Can Surgery Solve Breastfeeding Woes?
The phrase tongue-tied calls to mind an anxious public speaker. But for many infants and parents, the term has medical significance. Up to 12% of babies have a condition formally known as ankyloglossia. The membranes securing their tongues are thick, tight, short, or attached to the front of the organ. As a result, their tongues can’t move freely.
If your child’s tongue-tied, you may have problems breastfeeding. Latching on can prove difficult. Your nipples may crack or bleed, which can then affect milk flow. Other babies have what’s called a lip tie—when the upper lip is tethered tightly to the upper gum. This may also interfere with nursing.
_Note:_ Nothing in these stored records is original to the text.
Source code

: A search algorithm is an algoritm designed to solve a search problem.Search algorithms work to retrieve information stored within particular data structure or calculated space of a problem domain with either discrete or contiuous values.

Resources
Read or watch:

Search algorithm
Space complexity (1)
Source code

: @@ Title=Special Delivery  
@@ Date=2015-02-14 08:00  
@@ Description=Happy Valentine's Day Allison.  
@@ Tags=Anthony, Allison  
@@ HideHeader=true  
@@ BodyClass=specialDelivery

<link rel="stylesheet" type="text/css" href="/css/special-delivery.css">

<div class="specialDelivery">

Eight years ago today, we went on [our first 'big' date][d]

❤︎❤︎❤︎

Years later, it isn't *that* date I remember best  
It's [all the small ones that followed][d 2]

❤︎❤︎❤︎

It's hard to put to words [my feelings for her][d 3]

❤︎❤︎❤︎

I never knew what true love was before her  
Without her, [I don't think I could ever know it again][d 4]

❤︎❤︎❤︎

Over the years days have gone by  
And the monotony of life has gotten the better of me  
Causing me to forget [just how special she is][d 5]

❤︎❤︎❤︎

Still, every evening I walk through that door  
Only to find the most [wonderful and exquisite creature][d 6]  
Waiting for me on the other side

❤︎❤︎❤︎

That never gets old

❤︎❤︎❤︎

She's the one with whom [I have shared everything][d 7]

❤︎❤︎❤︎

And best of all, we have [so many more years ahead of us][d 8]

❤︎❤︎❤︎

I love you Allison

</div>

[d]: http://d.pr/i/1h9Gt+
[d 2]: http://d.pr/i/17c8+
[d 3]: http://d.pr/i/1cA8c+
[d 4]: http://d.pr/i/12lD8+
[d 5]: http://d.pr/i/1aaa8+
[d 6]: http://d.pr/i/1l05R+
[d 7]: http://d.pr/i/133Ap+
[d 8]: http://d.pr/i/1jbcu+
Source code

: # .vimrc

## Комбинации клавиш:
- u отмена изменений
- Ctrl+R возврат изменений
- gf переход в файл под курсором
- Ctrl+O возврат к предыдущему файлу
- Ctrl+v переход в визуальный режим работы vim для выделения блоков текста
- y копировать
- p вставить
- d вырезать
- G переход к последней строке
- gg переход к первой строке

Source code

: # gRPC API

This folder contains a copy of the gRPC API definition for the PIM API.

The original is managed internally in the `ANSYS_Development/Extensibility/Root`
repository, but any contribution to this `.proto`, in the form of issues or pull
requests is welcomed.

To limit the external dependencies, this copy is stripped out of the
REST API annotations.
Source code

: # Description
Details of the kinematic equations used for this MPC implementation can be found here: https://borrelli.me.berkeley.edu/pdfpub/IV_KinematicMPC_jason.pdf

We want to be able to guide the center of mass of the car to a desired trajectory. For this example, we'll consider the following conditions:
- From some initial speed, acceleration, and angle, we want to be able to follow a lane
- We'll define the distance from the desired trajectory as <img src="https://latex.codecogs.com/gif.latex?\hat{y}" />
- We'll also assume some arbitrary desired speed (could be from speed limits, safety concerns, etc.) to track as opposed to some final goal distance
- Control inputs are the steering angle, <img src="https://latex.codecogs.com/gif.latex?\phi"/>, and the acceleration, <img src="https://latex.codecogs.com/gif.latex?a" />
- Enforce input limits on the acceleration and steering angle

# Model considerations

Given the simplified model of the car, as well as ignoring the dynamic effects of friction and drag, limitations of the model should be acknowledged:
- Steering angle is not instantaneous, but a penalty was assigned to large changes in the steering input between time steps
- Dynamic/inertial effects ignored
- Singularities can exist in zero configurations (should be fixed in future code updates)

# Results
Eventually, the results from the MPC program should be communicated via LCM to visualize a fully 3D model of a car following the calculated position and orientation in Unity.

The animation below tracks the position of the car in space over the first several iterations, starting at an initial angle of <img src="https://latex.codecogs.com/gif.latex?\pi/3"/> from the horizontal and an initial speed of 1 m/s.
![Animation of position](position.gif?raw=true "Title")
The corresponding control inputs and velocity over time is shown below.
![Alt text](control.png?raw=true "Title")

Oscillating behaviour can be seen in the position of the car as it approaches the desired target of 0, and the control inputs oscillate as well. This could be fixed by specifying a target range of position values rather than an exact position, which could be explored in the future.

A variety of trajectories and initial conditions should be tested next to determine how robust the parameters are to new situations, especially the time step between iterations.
Your child’s healthcare provider, dentist, or a lactation consultant may spot a tongue-tie or a lip tie. Or, you might want to ask about it if you’re having trouble feeding your child.
Untangling the tongue-tie debate
The most common tongue-tie operation is a simple clip of the membrane with scissors or lasers, called a frenotomy. It’s generally safe and usually done with local or no anesthesia. And as breastfeeding regains popularity, tongue-tie diagnoses and surgeries have also spiked.
Yet some experts question whether they’re always necessary. A recent research review found frenotomy in infants eased mothers’ nipple pain in the short term. However, the surgery didn’t consistently improve breastfeeding. What’s more, these clips come at a cost. Insurance doesn’t always cover them. And sometimes, patients require additional surgical procedures.
When it comes to releasing lip ties, very few studies have examined the procedure. In fact, it isn’t even clear that doctors all define the problem in the same way. For that reason, it’s difficult to research if lip-tie surgery is an effective solution.
Assess your alternatives
When deciding if one of these surgeries is right for your baby, remember that you don’t have to rely on one provider’s advice. With any nonemergency surgery, you can get a second opinion.
Many different types of providers evaluate these conditions, including speech therapists, lactation consultants, pediatricians, pediatric dentists, and otolaryngologists. You can consult more than one, ask for a thorough breastfeeding assessment, and try other tactics before choosing surgery.